EXCERPTED RECORDS Start Marker

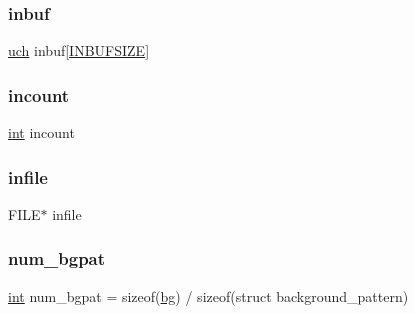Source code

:\mbox{\label{rpng2-x_8c_a82a0c3437e717af50ffb2c5244a611dd}} 
\subsubsection{\texorpdfstring{inbuf}{inbuf}}
{\footnotesize\ttfamily \mbox{\hyperlink{readpng_8h_af3307af5922c72924a837559c801a8a4}{uch}} inbuf\mbox{[}\mbox{\hyperlink{rpng2-x_8c_ab3f00dac33458432279d4308226d8413}{I\+N\+B\+U\+F\+S\+I\+ZE}}\mbox{]}\hspace{0.3cm}{\ttfamily [static]}}

\mbox{\label{rpng2-x_8c_aeb67c5d07a9a094de6dc172d6ef53766}} 
\subsubsection{\texorpdfstring{incount}{incount}}
{\footnotesize\ttfamily \mbox{\hyperlink{ioapi_8h_a787fa3cf048117ba7123753c1e74fcd6}{int}} incount\hspace{0.3cm}{\ttfamily [static]}}

\mbox{\label{rpng2-x_8c_af19157da745ecb3f2b088c8f3a10c0a7}} 
\subsubsection{\texorpdfstring{infile}{infile}}
{\footnotesize\ttfamily F\+I\+LE$\ast$ infile\hspace{0.3cm}{\ttfamily [static]}}

\mbox{\label{rpng2-x_8c_af61b351338b26840386fbab7f8214e53}} 
\subsubsection{\texorpdfstring{num\+\_\+bgpat}{num\_bgpat}}
{\footnotesize\ttfamily \mbox{\hyperlink{ioapi_8h_a787fa3cf048117ba7123753c1e74fcd6}{int}} num\+\_\+bgpat = sizeof(\mbox{\hyperlink{rpng2-x_8c_a808fa6d3573a86afa3ba7698a65b1ef6}{bg}}) / sizeof(struct background\+\_\+pattern)\hspace{0.3cm}{\ttfamily [static]}}

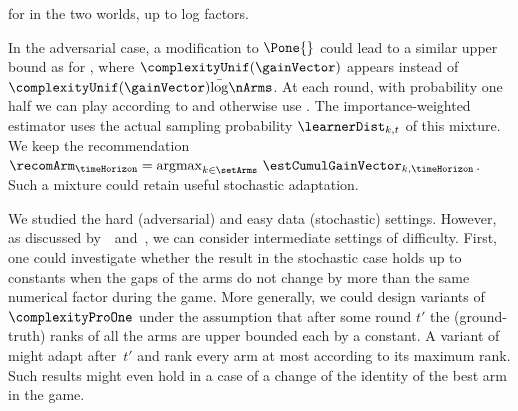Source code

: for in the two worlds, up to log factors.
%
%
\begin{remark}
	In the adversarial case, a  modification to $\Pone{}$ could lead to a similar upper bound as for \RULE{},  where  $\complexityUnif(\gainVector)$ appears instead of $\complexityUnif(\gainVector)\bar\log \nArms$.
	At each round, with probability one half we can play according to \RULE{} and otherwise use \Pone{}. The importance-weighted estimator uses the actual sampling probability $\learnerDist_{k,t}$ of this mixture. We keep the  recommendation $\recomArm_\timeHorizon=\argmax_{k\in\setArms}~ 
	\estCumulGainVector_{k,\timeHorizon}$.
	Such a mixture could retain useful stochastic adaptation.
\end{remark}
%
\begin{remark}
	We studied the hard (adversarial) and easy data (stochastic) settings. 
	However, as discussed by~\cite{Seldin14OP}~and~\cite{Allesiardo17NS}, we can consider intermediate settings of difficulty.
	First, one could investigate whether the result in the stochastic case holds up
	to constants when the gaps of the arms do not change by more than the 
	same numerical factor during the game.
	More generally, we could design variants of $\complexityProOne$ under 
	the assumption that after some round $t'$ the (ground-truth) ranks of all the 
	arms are upper bounded each by a constant. %
	A variant of \Pone{} might adapt after~$t'$ and rank every arm at most according to its 
	maximum rank. Such results might even hold in 
	a case of a change of the identity of the best arm in the game.
\end{remark}%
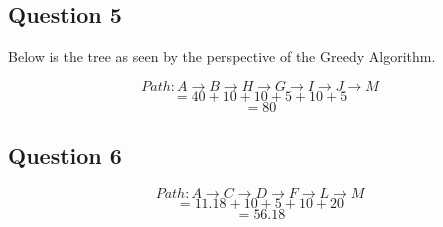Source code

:   \pagebreak

  \subsection{Question 5}

  Below is the tree as seen by the perspective of the Greedy Algorithm.

    $$Path: A \rightarrow B \rightarrow H \rightarrow G \rightarrow I \rightarrow J \rightarrow M $$
    $$ = 40 + 10 + 10 + 5 + 10 + 5$$
    $$ = 80 $$

  \bigskip

  \begin{flushleft}
    
  \end{flushleft}

  \pagebreak

  \subsection{Question 6}

	$$Path: A \rightarrow C \rightarrow D \rightarrow F \rightarrow L \rightarrow M$$
	$$=11.18+10+5+10+20$$
	$$=56.18$$

  \begin{flushleft}
    
  \end{flushleft}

EXCERPTED RECORDS End Marker

» **WORK TASK**:
Return only the lines running from the line with "Below is the" to the last line of the records, both included, exactly as written.

» **EXERCISE SOLUTION**:
  Below is the tree as seen by the perspective of the Greedy Algorithm.

    $$Path: A \rightarrow B \rightarrow H \rightarrow G \rightarrow I \rightarrow J \rightarrow M $$
    $$ = 40 + 10 + 10 + 5 + 10 + 5$$
    $$ = 80 $$

  \bigskip

  \begin{flushleft}
    
  \end{flushleft}

  \pagebreak

  \subsection{Question 6}

	$$Path: A \rightarrow C \rightarrow D \rightarrow F \rightarrow L \rightarrow M$$
	$$=11.18+10+5+10+20$$
	$$=56.18$$

  \begin{flushleft}
    
  \end{flushleft}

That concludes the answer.